But exhausting too and so I am appreciating this short respite from the heavy burden of managing in a haphazard way back home, hoping to develop some essential coping skills, but mainly focussing on this final one that has cropped up continually over my whole life; how to enable a peaceful transition from life to death. 


*


Rhodri and Awena, the leaders of the course here at Ghia, are the types of people I would once have met at yoga or Tai Chi classes years ago, but they spent the intervening years pursuing their chosen path so that now they are experts in what they consider to be the right way to live, ie; treading lightly, leaving few traces and those only beautiful. Right livlihood. I can't remember when it started to concern me. Maybe something I learned in early childhood which never left me. 

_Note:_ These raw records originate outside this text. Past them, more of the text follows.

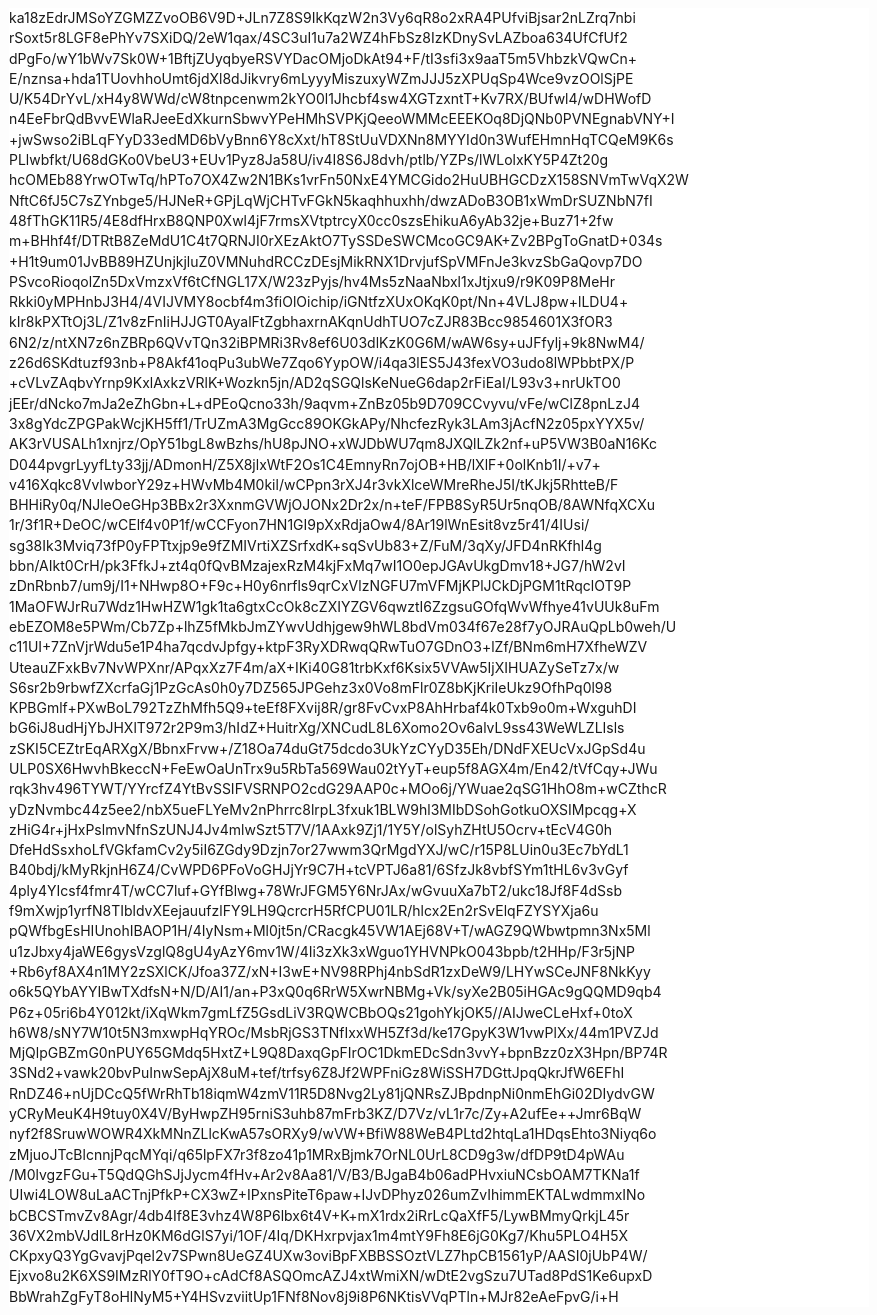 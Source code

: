 ka18zEdrJMSoYZGMZZvoOB6V9D+JLn7Z8S9IkKqzW2n3Vy6qR8o2xRA4PUfviBjsar2nLZrq7nbi
rSoxt5r8LGF8ePhYv7SXiDQ/2eW1qax/4SC3uI1u7a2WZ4hFbSz8IzKDnySvLAZboa634UfCfUf2
dPgFo/wY1bWv7Sk0W+1BftjZUyqbyeRSVYDacOMjoDkAt94+F/tI3sfi3x9aaT5m5VhbzkVQwCn+
E/nznsa+hda1TUovhhoUmt6jdXl8dJikvry6mLyyyMiszuxyWZmJJJ5zXPUqSp4Wce9vzOOlSjPE
U/K54DrYvL/xH4y8WWd/cW8tnpcenwm2kYO0l1Jhcbf4sw4XGTzxntT+Kv7RX/BUfwl4/wDHWofD
n4EeFbrQdBvvEWlaRJeeEdXkurnSbwvYPeHMhSVPKjQeeoWMMcEEEKOq8DjQNb0PVNEgnabVNY+I
+jwSwso2iBLqFYyD33edMD6bVyBnn6Y8cXxt/hT8StUuVDXNn8MYYId0n3WufEHmnHqTCQeM9K6s
PLlwbfkt/U68dGKo0VbeU3+EUv1Pyz8Ja58U/iv4I8S6J8dvh/ptlb/YZPs/lWLolxKY5P4Zt20g
hcOMEb88YrwOTwTq/hPTo7OX4Zw2N1BKs1vrFn50NxE4YMCGido2HuUBHGCDzX158SNVmTwVqX2W
NftC6fJ5C7sZYnbge5/HJNeR+GPjLqWjCHTvFGkN5kaqhhuxhh/dwzADoB3OB1xWmDrSUZNbN7fI
48fThGK11R5/4E8dfHrxB8QNP0Xwl4jF7rmsXVtptrcyX0cc0szsEhikuA6yAb32je+Buz71+2fw
m+BHhf4f/DTRtB8ZeMdU1C4t7QRNJI0rXEzAktO7TySSDeSWCMcoGC9AK+Zv2BPgToGnatD+034s
+H1t9um01JvBB89HZUnjkjluZ0VMNuhdRCCzDEsjMikRNX1DrvjufSpVMFnJe3kvzSbGaQovp7DO
PSvcoRioqolZn5DxVmzxVf6tCfNGL17X/W23zPyjs/hv4Ms5zNaaNbxl1xJtjxu9/r9K09P8MeHr
Rkki0yMPHnbJ3H4/4VIJVMY8ocbf4m3fiOlOichip/iGNtfzXUxOKqK0pt/Nn+4VLJ8pw+lLDU4+
kIr8kPXTtOj3L/Z1v8zFnIiHJJGT0AyalFtZgbhaxrnAKqnUdhTUO7cZJR83Bcc9854601X3fOR3
6N2/z/ntXN7z6nZBRp6QVvTQn32iBPMRi3Rv8ef6U03dlKzK0G6M/wAW6sy+uJFfylj+9k8NwM4/
z26d6SKdtuzf93nb+P8Akf41oqPu3ubWe7Zqo6YypOW/i4qa3lES5J43fexVO3udo8lWPbbtPX/P
+cVLvZAqbvYrnp9KxlAxkzVRlK+Wozkn5jn/AD2qSGQlsKeNueG6dap2rFiEaI/L93v3+nrUkTO0
jEEr/dNcko7mJa2eZhGbn+L+dPEoQcno33h/9aqvm+ZnBz05b9D709CCvyvu/vFe/wClZ8pnLzJ4
3x8gYdcZPGPakWcjKH5ff1/TrUZmA3MgGcc89OKGkAPy/NhcfezRyk3LAm3jAcfN2z05pxYYX5v/
AK3rVUSALh1xnjrz/OpY51bgL8wBzhs/hU8pJNO+xWJDbWU7qm8JXQlLZk2nf+uP5VW3B0aN16Kc
D044pvgrLyyfLty33jj/ADmonH/Z5X8jlxWtF2Os1C4EmnyRn7ojOB+HB/lXlF+0olKnb1I/+v7+
v416Xqkc8VvIwborY29z+HWvMb4M0kil/wCPpn3rXJ4r3vkXlceWMreRheJ5I/tKJkj5RhtteB/F
BHHiRy0q/NJleOeGHp3BBx2r3XxnmGVWjOJONx2Dr2x/n+teF/FPB8SyR5Ur5nqOB/8AWNfqXCXu
1r/3f1R+DeOC/wCElf4v0P1f/wCCFyon7HN1GI9pXxRdjaOw4/8Ar19lWnEsit8vz5r41/4IUsi/
sg38Ik3Mviq73fP0yFPTtxjp9e9fZMIVrtiXZSrfxdK+sqSvUb83+Z/FuM/3qXy/JFD4nRKfhl4g
bbn/AIkt0CrH/pk3FfkJ+zt4q0fQvBMzajexRzM4kjFxMq7wI1O0epJGAvUkgDmv18+JG7/hW2vI
zDnRbnb7/um9j/I1+NHwp8O+F9c+H0y6nrfls9qrCxVlzNGFU7mVFMjKPlJCkDjPGM1tRqclOT9P
1MaOFWJrRu7Wdz1HwHZW1gk1ta6gtxCcOk8cZXIYZGV6qwztI6ZzgsuGOfqWvWfhye41vUUk8uFm
ebEZOM8e5PWm/Cb7Zp+lhZ5fMkbJmZYwvUdhjgew9hWL8bdVm034f67e28f7yOJRAuQpLb0weh/U
c11UI+7ZnVjrWdu5e1P4ha7qcdvJpfgy+ktpF3RyXDRwqQRwTuO7GDnO3+lZf/BNm6mH7XfheWZV
UteauZFxkBv7NvWPXnr/APqxXz7F4m/aX+IKi40G81trbKxf6Ksix5VVAw5IjXIHUAZySeTz7x/w
S6sr2b9rbwfZXcrfaGj1PzGcAs0h0y7DZ565JPGehz3x0Vo8mFlr0Z8bKjKriIeUkz9OfhPq0l98
KPBGmlf+PXwBoL792TzZhMfh5Q9+teEf8FXvij8R/gr8FvCvxP8AhHrbaf4k0Txb9o0m+WxguhDI
bG6iJ8udHjYbJHXlT972r2P9m3/hIdZ+HuitrXg/XNCudL8L6Xomo2Ov6alvL9ss43WeWLZLIsls
zSKI5CEZtrEqARXgX/BbnxFrvw+/Z18Oa74duGt75dcdo3UkYzCYyD35Eh/DNdFXEUcVxJGpSd4u
ULP0SX6HwvhBkeccN+FeEwOaUnTrx9u5RbTa569Wau02tYyT+eup5f8AGX4m/En42/tVfCqy+JWu
rqk3hv496TYWT/YYrcfZ4YtBvSSIFVSRNPO2cdG29AAP0c+MOo6j/YWuae2qSG1HhO8m+wCZthcR
yDzNvmbc44z5ee2/nbX5ueFLYeMv2nPhrrc8lrpL3fxuk1BLW9hl3MIbDSohGotkuOXSIMpcqg+X
zHiG4r+jHxPslmvNfnSzUNJ4Jv4mlwSzt5T7V/1AAxk9Zj1/1Y5Y/olSyhZHtU5Ocrv+tEcV4G0h
DfeHdSsxhoLfVGkfamCv2y5iI6ZGdy9Dzjn7or27wwm3QrMgdYXJ/wC/r15P8LUin0u3Ec7bYdL1
B40bdj/kMyRkjnH6Z4/CvWPD6PFoVoGHJjYr9C7H+tcVPTJ6a81/6SfzJk8vbfSYm1tHL6v3vGyf
4ply4YIcsf4fmr4T/wCC7luf+GYfBlwg+78WrJFGM5Y6NrJAx/wGvuuXa7bT2/ukc18Jf8F4dSsb
f9mXwjp1yrfN8TIbldvXEejauufzlFY9LH9QcrcrH5RfCPU01LR/hlcx2En2rSvElqFZYSYXja6u
pQWfbgEsHIUnohIBAOP1H/4IyNsm+Ml0jt5n/CRacgk45VW1AEj68V+T/wAGZ9QWbwtpmn3Nx5Ml
u1zJbxy4jaWE6gysVzglQ8gU4yAzY6mv1W/4Ii3zXk3xWguo1YHVNPkO043bpb/t2HHp/F3r5jNP
+Rb6yf8AX4n1MY2zSXlCK/Jfoa37Z/xN+I3wE+NV98RPhj4nbSdR1zxDeW9/LHYwSCeJNF8NkKyy
o6k5QYbAYYIBwTXdfsN+N/D/AI1/an+P3xQ0q6RrW5XwrNBMg+Vk/syXe2B05iHGAc9gQQMD9qb4
P6z+05ri6b4Y012kt/iXqWkm7gmLfZ5GsdLiV3RQWCBbOQs21gohYkjOK5//AIJweCLeHxf+0toX
h6W8/sNY7W10t5N3mxwpHqYROc/MsbRjGS3TNfIxxWH5Zf3d/ke17GpyK3W1vwPlXx/44m1PVZJd
MjQlpGBZmG0nPUY65GMdq5HxtZ+L9Q8DaxqGpFIrOC1DkmEDcSdn3vvY+bpnBzz0zX3Hpn/BP74R
3SNd2+vawk20bvPuInwSepAjX8uM+tef/trfsy6Z8Jf2WPFniGz8WiSSH7DGttJpqQkrJfW6EFhI
RnDZ46+nUjDCcQ5fWrRhTb18iqmW4zmV11R5D8Nvg2Ly81jQNRsZJBpdnpNi0nmEhGi02DIydvGW
yCRyMeuK4H9tuy0X4V/ByHwpZH95rniS3uhb87mFrb3KZ/D7Vz/vL1r7c/Zy+A2ufEe++Jmr6BqW
nyf2f8SruwWOWR4XkMNnZLlcKwA57sORXy9/wVW+BfiW88WeB4PLtd2htqLa1HDqsEhto3Niyq6o
zMjuoJTcBlcnnjPqcMYqi/q65lpFX7r3f8zo41p1MRxBjmk7OrNL0UrL8CD9g3w/dfDP9tD4pWAu
/M0lvgzFGu+T5QdQGhSJjJycm4fHv+Ar2v8Aa81/V/B3/BJgaB4b06adPHvxiuNCsbOAM7TKNa1f
UIwi4LOW8uLaACTnjPfkP+CX3wZ+IPxnsPiteT6paw+IJvDPhyz026umZvIhimmEKTALwdmmxINo
bCBCSTmvZv8Agr/4db4If8E3vhz4W8P6lbx6t4V+K+mX1rdx2iRrLcQaXfF5/LywBMmyQrkjL45r
36VX2mbVJdlL8rHz0KM6dGlS7yi/1OF/4Iq/DKHxrpvjax1m4mtY9Fh8E6jG0Kg7/Khu5PLO4H5X
CKpxyQ3YgGvavjPqel2v7SPwn8UeGZ4UXw3oviBpFXBBSSOztVLZ7hpCB1561yP/AASI0jUbP4W/
Ejxvo8u2K6XS9IMzRlY0fT9O+cAdCf8ASQOmcAZJ4xtWmiXN/wDtE2vgSzu7UTad8PdS1Ke6upxD
BbWrahZgFyT8oHlNyM5+Y4HSvzviitUp1FNf8Nov8j9i8P6NKtisVVqPTln+MJr82eAeFpvG/i+H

That this should also encompass how to die is something I have largely ignored until events in my own life compelled me to face it. Death has always been something I allowed to take me by surprise and cause me great consternation and shock over the years. 

Now, I have resolved to address this gaping hole. 


*


Out of a nearby holly bush emerge the two teenagers who are in our group. Will and Sophie. They're smiling as they squat down beside me, both seeming at home in this wild place even after just the few days we've been here. 

" We've been sent to find you " Sophie admits.

" Partly an exercise in us being able to find our way " adds Will. 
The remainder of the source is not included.